__Requirement__
Repeat the listing in full. Nothing may be added or left out.

__The records__
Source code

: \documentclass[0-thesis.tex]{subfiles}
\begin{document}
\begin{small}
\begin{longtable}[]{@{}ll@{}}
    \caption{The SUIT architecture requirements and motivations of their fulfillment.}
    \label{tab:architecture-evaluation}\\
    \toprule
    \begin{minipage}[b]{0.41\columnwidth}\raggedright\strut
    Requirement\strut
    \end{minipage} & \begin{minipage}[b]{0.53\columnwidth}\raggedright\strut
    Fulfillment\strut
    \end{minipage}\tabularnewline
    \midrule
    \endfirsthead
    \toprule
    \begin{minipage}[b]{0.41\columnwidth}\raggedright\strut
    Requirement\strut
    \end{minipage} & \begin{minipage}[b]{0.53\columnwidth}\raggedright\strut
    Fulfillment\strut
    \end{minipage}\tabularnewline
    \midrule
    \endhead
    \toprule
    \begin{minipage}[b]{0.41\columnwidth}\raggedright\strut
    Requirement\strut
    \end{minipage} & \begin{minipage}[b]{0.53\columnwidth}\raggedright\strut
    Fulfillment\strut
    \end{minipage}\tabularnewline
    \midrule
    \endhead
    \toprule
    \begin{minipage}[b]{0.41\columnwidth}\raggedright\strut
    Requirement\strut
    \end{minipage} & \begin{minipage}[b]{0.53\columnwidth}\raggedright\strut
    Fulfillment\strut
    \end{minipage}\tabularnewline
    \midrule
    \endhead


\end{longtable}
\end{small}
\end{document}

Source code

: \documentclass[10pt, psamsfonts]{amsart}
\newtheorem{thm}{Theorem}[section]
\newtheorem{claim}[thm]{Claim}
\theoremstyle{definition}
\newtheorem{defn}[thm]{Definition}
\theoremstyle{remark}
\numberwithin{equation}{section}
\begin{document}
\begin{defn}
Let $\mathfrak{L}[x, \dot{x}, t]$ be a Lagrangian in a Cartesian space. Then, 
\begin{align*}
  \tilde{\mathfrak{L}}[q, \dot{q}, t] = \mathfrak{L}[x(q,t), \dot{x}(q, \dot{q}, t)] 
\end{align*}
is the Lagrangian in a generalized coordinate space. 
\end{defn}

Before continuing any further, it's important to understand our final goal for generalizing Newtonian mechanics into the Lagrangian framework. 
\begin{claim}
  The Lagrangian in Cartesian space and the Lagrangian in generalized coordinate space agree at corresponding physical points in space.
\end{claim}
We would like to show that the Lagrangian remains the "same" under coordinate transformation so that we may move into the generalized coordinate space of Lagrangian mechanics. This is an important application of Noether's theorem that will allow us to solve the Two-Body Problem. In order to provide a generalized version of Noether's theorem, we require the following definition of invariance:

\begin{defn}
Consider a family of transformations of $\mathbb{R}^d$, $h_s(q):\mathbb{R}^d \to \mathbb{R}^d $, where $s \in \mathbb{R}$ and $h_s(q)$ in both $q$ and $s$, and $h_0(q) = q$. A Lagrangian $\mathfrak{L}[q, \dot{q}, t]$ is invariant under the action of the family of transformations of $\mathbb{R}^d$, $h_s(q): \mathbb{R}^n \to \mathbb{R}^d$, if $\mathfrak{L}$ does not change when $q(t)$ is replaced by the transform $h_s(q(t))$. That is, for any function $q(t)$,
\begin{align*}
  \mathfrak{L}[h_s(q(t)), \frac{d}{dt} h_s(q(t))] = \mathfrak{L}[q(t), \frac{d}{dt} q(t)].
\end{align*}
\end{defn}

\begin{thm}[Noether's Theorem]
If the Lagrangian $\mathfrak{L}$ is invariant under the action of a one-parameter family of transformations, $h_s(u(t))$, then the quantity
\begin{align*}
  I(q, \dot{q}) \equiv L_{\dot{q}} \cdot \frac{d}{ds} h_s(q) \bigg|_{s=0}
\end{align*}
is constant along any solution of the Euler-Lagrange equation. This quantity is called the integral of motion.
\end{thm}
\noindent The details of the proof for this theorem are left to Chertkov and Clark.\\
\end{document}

__Output below__
Source code

: \documentclass[0-thesis.tex]{subfiles}
\begin{document}
\begin{small}
\begin{longtable}[]{@{}ll@{}}
    \caption{The SUIT architecture requirements and motivations of their fulfillment.}
    \label{tab:architecture-evaluation}\\
    \toprule
    \begin{minipage}[b]{0.41\columnwidth}\raggedright\strut
    Requirement\strut
    \end{minipage} & \begin{minipage}[b]{0.53\columnwidth}\raggedright\strut
    Fulfillment\strut
    \end{minipage}\tabularnewline
    \midrule
    \endfirsthead
    \toprule
    \begin{minipage}[b]{0.41\columnwidth}\raggedright\strut
    Requirement\strut
    \end{minipage} & \begin{minipage}[b]{0.53\columnwidth}\raggedright\strut
    Fulfillment\strut
    \end{minipage}\tabularnewline
    \midrule
    \endhead
    \toprule
    \begin{minipage}[b]{0.41\columnwidth}\raggedright\strut
    Requirement\strut
    \end{minipage} & \begin{minipage}[b]{0.53\columnwidth}\raggedright\strut
    Fulfillment\strut
    \end{minipage}\tabularnewline
    \midrule
    \endhead
    \toprule
    \begin{minipage}[b]{0.41\columnwidth}\raggedright\strut
    Requirement\strut
    \end{minipage} & \begin{minipage}[b]{0.53\columnwidth}\raggedright\strut
    Fulfillment\strut
    \end{minipage}\tabularnewline
    \midrule
    \endhead


\end{longtable}
\end{small}
\end{document}

Source code

: \documentclass[10pt, psamsfonts]{amsart}
\newtheorem{thm}{Theorem}[section]
\newtheorem{claim}[thm]{Claim}
\theoremstyle{definition}
\newtheorem{defn}[thm]{Definition}
\theoremstyle{remark}
\numberwithin{equation}{section}
\begin{document}
\begin{defn}
Let $\mathfrak{L}[x, \dot{x}, t]$ be a Lagrangian in a Cartesian space. Then, 
\begin{align*}
  \tilde{\mathfrak{L}}[q, \dot{q}, t] = \mathfrak{L}[x(q,t), \dot{x}(q, \dot{q}, t)] 
\end{align*}
is the Lagrangian in a generalized coordinate space. 
\end{defn}

Before continuing any further, it's important to understand our final goal for generalizing Newtonian mechanics into the Lagrangian framework. 
\begin{claim}
  The Lagrangian in Cartesian space and the Lagrangian in generalized coordinate space agree at corresponding physical points in space.
\end{claim}
We would like to show that the Lagrangian remains the "same" under coordinate transformation so that we may move into the generalized coordinate space of Lagrangian mechanics. This is an important application of Noether's theorem that will allow us to solve the Two-Body Problem. In order to provide a generalized version of Noether's theorem, we require the following definition of invariance:

\begin{defn}
Consider a family of transformations of $\mathbb{R}^d$, $h_s(q):\mathbb{R}^d \to \mathbb{R}^d $, where $s \in \mathbb{R}$ and $h_s(q)$ in both $q$ and $s$, and $h_0(q) = q$. A Lagrangian $\mathfrak{L}[q, \dot{q}, t]$ is invariant under the action of the family of transformations of $\mathbb{R}^d$, $h_s(q): \mathbb{R}^n \to \mathbb{R}^d$, if $\mathfrak{L}$ does not change when $q(t)$ is replaced by the transform $h_s(q(t))$. That is, for any function $q(t)$,
\begin{align*}
  \mathfrak{L}[h_s(q(t)), \frac{d}{dt} h_s(q(t))] = \mathfrak{L}[q(t), \frac{d}{dt} q(t)].
\end{align*}
\end{defn}

\begin{thm}[Noether's Theorem]
If the Lagrangian $\mathfrak{L}$ is invariant under the action of a one-parameter family of transformations, $h_s(u(t))$, then the quantity
\begin{align*}
  I(q, \dot{q}) \equiv L_{\dot{q}} \cdot \frac{d}{ds} h_s(q) \bigg|_{s=0}
\end{align*}
is constant along any solution of the Euler-Lagrange equation. This quantity is called the integral of motion.
\end{thm}
\noindent The details of the proof for this theorem are left to Chertkov and Clark.\\
\end{document}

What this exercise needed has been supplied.